Unos acordes de guitarra flamenca a lo lejos, calles empedradas, flanqueadas por cuevas encaladas. Gitanos en sillas de anea, con la piel tostada y arrugada, los ojos entornados por el sol, te miran con cierto recelo y curiosidad. Contestan a tu saludo con rotundidad, elegancia y altivo tono de voz. Ellos son un clan, dueños y señores de aquel patrimonio, que los turistas se empeñan en convertir en un escenario público y pintoresco.

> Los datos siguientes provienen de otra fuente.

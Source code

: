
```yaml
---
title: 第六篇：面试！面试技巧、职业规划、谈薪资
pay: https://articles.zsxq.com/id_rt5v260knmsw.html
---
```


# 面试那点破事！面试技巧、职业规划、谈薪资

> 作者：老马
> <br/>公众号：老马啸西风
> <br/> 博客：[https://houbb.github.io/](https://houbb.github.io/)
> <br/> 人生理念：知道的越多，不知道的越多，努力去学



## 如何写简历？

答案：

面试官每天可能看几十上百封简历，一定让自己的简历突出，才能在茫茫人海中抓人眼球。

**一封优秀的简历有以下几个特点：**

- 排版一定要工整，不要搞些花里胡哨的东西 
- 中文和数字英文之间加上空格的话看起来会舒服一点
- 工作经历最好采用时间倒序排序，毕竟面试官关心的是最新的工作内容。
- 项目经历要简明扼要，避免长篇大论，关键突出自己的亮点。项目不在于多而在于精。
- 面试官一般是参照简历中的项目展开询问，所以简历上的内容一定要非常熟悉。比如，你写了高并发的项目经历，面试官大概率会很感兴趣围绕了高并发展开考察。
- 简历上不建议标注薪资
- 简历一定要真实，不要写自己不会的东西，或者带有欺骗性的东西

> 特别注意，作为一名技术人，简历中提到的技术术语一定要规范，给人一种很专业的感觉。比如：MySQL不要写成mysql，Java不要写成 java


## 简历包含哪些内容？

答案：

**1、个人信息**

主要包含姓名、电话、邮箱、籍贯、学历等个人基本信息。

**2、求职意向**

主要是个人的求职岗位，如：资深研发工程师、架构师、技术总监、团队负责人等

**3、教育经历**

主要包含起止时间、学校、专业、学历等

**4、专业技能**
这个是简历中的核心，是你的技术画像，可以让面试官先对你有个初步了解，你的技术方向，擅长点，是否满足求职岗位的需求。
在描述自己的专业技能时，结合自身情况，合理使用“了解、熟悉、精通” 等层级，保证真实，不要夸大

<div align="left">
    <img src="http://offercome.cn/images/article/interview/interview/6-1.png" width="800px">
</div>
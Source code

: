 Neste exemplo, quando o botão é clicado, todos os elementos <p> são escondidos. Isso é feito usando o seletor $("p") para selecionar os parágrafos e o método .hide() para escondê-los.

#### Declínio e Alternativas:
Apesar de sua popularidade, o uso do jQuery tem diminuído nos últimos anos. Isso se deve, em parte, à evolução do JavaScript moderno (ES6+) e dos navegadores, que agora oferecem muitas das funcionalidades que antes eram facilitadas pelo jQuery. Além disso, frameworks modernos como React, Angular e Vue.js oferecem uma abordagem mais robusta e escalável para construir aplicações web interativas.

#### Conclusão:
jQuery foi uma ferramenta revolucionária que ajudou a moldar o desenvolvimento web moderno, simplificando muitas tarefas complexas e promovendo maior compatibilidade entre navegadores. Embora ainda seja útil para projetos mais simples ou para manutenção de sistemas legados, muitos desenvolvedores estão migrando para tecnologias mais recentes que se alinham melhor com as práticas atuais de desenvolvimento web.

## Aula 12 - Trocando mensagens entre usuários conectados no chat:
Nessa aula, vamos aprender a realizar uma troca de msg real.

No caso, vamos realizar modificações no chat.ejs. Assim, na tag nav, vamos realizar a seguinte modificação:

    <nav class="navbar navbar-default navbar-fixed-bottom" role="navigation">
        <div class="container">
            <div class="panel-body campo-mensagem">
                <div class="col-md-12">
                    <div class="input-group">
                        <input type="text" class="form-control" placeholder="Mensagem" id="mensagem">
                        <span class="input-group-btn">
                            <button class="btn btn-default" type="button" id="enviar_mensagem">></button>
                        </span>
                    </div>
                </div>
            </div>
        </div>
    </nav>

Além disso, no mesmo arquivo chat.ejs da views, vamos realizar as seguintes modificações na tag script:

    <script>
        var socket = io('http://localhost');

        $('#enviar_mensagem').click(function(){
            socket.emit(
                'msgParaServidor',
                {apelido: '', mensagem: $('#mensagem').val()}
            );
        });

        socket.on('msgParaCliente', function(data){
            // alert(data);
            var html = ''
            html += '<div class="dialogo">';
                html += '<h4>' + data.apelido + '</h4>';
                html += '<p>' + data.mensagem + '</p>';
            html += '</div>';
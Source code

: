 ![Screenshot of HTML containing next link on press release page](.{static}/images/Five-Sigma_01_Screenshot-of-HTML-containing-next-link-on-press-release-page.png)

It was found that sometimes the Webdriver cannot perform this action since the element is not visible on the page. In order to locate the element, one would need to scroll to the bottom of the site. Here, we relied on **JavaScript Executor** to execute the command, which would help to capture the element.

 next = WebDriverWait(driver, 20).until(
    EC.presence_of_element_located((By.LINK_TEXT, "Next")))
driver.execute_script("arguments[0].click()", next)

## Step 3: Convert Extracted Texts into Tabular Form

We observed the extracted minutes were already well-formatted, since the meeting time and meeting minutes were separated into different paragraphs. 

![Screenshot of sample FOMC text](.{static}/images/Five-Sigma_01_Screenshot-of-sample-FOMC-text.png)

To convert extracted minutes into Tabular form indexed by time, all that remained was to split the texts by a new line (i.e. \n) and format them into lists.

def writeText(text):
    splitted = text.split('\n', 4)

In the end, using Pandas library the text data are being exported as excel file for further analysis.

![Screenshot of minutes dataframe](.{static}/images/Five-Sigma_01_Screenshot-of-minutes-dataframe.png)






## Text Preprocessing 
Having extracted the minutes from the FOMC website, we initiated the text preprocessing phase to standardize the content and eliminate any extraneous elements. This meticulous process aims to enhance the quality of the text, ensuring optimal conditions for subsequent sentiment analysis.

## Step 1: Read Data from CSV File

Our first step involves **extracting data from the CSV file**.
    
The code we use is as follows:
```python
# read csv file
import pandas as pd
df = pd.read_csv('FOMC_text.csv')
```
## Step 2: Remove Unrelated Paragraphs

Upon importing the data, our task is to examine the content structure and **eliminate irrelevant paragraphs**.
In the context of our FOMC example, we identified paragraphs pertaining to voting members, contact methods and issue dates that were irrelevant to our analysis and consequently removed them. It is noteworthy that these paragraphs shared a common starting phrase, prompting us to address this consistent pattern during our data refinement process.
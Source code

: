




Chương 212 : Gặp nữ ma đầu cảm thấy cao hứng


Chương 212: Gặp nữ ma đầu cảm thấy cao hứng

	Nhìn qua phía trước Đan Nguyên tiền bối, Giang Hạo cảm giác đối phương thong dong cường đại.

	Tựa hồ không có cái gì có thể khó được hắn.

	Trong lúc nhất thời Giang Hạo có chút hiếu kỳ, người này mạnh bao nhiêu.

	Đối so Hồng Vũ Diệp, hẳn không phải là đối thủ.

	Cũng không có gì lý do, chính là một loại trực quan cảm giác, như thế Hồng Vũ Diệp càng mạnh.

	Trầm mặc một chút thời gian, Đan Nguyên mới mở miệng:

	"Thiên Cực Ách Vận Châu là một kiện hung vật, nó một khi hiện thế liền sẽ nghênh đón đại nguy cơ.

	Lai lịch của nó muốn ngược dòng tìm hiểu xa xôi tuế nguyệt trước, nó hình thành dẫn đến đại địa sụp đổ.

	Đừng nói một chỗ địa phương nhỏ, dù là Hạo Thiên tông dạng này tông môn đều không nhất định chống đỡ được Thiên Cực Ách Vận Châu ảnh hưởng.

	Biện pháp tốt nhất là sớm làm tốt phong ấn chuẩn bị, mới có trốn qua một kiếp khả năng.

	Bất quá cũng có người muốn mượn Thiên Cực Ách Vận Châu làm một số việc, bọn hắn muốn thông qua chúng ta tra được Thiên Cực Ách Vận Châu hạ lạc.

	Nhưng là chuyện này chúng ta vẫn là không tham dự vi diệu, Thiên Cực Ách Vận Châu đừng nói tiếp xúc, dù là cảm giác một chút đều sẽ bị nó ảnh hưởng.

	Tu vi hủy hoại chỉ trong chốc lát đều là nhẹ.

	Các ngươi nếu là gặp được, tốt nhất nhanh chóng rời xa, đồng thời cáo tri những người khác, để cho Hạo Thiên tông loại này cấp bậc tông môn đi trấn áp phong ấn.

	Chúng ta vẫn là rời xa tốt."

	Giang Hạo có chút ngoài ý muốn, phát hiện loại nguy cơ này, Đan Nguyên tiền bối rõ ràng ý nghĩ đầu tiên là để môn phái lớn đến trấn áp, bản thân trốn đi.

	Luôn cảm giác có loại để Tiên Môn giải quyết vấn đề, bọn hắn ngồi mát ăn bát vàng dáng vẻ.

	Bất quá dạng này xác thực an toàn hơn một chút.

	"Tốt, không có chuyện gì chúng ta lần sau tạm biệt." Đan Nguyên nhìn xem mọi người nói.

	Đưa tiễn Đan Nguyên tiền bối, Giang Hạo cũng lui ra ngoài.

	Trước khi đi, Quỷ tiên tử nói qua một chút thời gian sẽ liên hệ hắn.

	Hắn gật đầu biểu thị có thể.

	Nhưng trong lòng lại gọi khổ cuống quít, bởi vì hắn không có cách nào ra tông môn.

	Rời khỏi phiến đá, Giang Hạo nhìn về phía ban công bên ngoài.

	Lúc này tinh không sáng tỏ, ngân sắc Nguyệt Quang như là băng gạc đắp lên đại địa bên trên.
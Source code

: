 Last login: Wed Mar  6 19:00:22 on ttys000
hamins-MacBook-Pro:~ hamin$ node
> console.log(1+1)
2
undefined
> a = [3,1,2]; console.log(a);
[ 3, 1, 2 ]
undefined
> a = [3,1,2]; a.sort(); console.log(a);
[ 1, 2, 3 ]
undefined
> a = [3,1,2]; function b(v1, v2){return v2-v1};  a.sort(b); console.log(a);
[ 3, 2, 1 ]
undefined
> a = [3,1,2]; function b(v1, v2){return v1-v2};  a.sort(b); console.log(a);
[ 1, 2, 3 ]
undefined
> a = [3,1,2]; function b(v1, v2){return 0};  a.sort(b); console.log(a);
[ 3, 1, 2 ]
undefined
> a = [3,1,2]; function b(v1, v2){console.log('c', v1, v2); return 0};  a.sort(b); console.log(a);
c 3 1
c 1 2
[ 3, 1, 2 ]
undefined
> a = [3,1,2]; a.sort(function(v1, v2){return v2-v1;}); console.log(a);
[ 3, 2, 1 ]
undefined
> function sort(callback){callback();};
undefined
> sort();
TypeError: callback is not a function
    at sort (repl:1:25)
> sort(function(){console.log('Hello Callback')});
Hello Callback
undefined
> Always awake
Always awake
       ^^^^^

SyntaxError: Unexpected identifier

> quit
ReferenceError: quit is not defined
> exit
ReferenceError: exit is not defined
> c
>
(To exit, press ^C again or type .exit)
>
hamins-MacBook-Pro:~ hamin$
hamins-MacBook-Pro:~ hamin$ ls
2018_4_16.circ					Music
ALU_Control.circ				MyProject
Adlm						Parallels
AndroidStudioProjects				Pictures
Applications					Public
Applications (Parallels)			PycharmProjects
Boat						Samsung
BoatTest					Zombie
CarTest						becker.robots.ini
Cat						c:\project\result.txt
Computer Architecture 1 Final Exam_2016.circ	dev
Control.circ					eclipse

Un quejío flamenco, un taconeo y una voz quebrada que habla de amores no correspondidos, de celos y muerte. Un niño pide limosna lastimosamente. La cara sucia, la ropa sucia, las rodillas huesudas, los dientes grandes... Otras gitanas se empeñan en leerte la mano, lo que llaman "la buenaventura". Si es buena (la ventura, el destino), estoy por extender la mano y que me digan que todo va a irme bien. Pero... ¿no me va bien ya? No necesito que una gitana sabionda quiera interpretar, siguiendo con sus dedos negruzcos las líneas desdibujadas de mi mano izquierda (tiene que ser la izquierda, que es la más cercana al corazón).
Gitanillas jóvenes portando en su vientre lo que serán gitanos que volverán a deambular por las mismas calles, perpetuando su raza y su extraña forma de vivir.